Reputation: 337
I am integrating web sockets into React with Django in back-end.
I am able to send messages, and receive the new messages from the back-end.
The problem is that after sending 3 or 4 messages, the previous messages are getting replaced by the new messages in the front-end, but all is fine in the back-end, and in fact everything works normally after I refresh.
How to properly update state for situations like this?
The main problem which I found now is, when I send a chat, the state gets updated multiple times, and its length changes everytime and the screen flutters a lot.
slice
name: 'chat',
initialState: {
chatMessages: [],
}
reducers: {
setChatMessages(state, action) {
const chatmessages = action.payload;
return {...state, chatMessages:chatmessages};
},
}
chat
const chatMessagesSelector = useSelector(selectChats);
const chatMessages = chatMessagesSelector?.chatMessages
chatSocket.onmessage = (e) => {
var data = JSON.parse(e.data)
var message = {message: data.message, user: data.user,
timestamp: data.timestamp};
//console.log(message)
let updatedMessages = [...chatMessages];
updatedMessages.push(message);
dispatch(setChatMessages(updatedMessages));
}
This is the chatMessages
object logged above the updatedMessages
.
Array(1)
0: {user: "testuser", message: "check!", timestamp: "2021-03-09T09:15:09.408717+01:00}
length: 1
Upvotes: 4
Views: 3403
Reputation: 19843
The below code (Approach 1*):
chatSocket.onmessage = (e) => {
var data = JSON.parse(e.data)
var message = {message: data.message, user: data.user, timestamp: data.timestamp};
let updatedMessages = [...chatMessages];
updatedMessages.push(message);
dispatch(setChatMessages(updatedMessages));
reads from redux and creates new Array and pushes new element and dispatches the whole array.

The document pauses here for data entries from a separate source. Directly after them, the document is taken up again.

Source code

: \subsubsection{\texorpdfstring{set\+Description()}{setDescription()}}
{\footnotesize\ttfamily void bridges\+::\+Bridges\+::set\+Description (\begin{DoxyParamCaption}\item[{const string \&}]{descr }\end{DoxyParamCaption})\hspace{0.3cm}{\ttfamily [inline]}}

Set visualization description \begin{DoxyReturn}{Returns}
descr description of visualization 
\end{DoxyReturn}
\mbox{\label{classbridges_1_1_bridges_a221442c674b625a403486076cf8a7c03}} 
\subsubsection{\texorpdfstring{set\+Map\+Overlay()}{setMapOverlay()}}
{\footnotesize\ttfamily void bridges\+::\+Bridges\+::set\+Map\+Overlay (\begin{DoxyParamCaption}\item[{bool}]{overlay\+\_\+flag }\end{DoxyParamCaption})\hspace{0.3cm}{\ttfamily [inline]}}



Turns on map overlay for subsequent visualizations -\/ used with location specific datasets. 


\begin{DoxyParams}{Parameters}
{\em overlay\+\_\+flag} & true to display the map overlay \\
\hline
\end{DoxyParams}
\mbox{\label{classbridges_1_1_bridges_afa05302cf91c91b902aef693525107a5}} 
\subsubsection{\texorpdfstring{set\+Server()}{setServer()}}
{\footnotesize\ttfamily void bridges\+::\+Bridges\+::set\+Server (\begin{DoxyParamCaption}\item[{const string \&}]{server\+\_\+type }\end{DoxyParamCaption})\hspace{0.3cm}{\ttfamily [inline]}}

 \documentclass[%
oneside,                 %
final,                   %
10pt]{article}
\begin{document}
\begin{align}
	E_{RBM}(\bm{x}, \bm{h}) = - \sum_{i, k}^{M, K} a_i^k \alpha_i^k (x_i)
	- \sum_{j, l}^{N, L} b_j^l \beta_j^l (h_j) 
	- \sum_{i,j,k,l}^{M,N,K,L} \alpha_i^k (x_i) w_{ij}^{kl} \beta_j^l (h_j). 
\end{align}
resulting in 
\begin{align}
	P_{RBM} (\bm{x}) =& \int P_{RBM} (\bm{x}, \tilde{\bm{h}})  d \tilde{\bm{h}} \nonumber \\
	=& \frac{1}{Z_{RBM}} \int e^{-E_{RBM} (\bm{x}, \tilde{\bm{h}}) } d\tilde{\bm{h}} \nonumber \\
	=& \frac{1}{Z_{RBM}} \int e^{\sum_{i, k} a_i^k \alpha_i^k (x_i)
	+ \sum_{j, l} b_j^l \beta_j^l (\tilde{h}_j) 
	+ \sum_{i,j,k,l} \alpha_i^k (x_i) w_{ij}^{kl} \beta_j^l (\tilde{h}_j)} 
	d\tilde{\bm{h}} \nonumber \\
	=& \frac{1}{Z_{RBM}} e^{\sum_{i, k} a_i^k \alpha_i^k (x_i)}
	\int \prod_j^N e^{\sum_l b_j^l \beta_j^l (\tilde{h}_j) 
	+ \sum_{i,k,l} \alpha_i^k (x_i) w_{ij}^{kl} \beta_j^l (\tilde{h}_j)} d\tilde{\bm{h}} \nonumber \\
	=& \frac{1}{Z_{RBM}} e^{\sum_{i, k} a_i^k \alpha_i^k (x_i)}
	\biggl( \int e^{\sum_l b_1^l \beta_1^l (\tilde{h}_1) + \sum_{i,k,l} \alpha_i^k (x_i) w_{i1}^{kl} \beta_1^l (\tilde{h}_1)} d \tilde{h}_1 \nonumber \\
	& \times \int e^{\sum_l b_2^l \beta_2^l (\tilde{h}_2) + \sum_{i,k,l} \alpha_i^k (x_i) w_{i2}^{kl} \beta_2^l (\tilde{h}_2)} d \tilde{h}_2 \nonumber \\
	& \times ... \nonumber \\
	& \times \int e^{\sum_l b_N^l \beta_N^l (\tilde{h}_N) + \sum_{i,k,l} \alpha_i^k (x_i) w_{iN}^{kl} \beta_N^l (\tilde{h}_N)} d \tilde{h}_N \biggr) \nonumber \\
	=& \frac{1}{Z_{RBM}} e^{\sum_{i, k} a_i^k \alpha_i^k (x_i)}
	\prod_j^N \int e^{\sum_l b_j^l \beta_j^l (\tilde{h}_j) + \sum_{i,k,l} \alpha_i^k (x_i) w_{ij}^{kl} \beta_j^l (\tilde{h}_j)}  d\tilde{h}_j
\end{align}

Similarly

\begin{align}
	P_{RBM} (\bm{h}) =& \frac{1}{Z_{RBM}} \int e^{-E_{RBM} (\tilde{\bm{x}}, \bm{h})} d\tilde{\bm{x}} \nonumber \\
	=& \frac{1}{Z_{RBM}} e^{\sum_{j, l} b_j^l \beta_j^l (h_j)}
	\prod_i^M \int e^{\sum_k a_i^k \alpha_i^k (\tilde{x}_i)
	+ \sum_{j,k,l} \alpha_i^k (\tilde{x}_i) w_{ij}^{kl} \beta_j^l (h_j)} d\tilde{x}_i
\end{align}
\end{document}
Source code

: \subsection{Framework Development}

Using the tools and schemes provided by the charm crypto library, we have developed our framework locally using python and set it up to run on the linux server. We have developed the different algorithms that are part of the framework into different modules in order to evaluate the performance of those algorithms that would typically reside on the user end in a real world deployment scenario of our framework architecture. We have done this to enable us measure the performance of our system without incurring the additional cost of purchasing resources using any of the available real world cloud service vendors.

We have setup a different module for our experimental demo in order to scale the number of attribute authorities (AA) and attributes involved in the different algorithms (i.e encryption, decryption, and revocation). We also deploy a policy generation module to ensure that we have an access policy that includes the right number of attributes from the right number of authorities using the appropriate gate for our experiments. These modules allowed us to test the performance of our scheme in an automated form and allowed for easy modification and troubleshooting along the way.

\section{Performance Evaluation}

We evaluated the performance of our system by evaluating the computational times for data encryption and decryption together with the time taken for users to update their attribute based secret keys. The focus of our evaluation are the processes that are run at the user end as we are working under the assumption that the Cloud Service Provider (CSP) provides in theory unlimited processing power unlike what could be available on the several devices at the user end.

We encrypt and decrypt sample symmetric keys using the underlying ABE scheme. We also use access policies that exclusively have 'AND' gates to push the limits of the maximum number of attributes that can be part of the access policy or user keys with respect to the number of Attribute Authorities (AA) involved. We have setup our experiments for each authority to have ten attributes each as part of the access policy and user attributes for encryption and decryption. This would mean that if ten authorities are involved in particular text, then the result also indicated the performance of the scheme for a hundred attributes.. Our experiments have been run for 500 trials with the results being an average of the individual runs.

Instead of that, (Approach 2), you can just send the new element to be pushed to redux store by the reducer:
chatSocket.onmessage = (e) => {
var data = JSON.parse(e.data)
var message = {message: data.message, user: data.user, timestamp: data.timestamp};
dispatch(setChatMessages(message));
And now (for Approach 2) you need to make this change in reducer:
reducers: {
setChatMessages(state, action) {
return {...state, chatMessages: [...state.chatMessages, action.payload]};}
}
You can also do this:
reducers: {
setChatMessages(state, action) {
state.chatMessages.push(action.payload)
}
because :
Redux Toolkit allows us to write "mutating" logic in reducers. It doesn't actually mutate the state because it uses the Immer library, which detects changes to a "draft state" and produces a brand new immutable state based off those changes
*Approach 1 may be buggy if chatMessages
in your component is outdated or delayed.
The real issue seems to be that your event listener is getting registered multiple times:
To fix it, you should move it into useEffect
or componentDidMount
:
useEffect(() => {
chatSocket.onmessage = (e) => {
var data = JSON.parse(e.data)
// ...
}
return function cleanup() {
// de-register the socket event
}
}, [])
Upvotes: 2
Reputation: 2885
You need to concatenate new messages with old messages, but you are replacing them:
setChatMessages(state, action) {
const chatMessages = action.payload;
return { ...state, chatMessages: state.chatmessages.concat(chatMessages)};
}
Be careful and avoid duplicates, if you store same messages locally and then send them back from socket.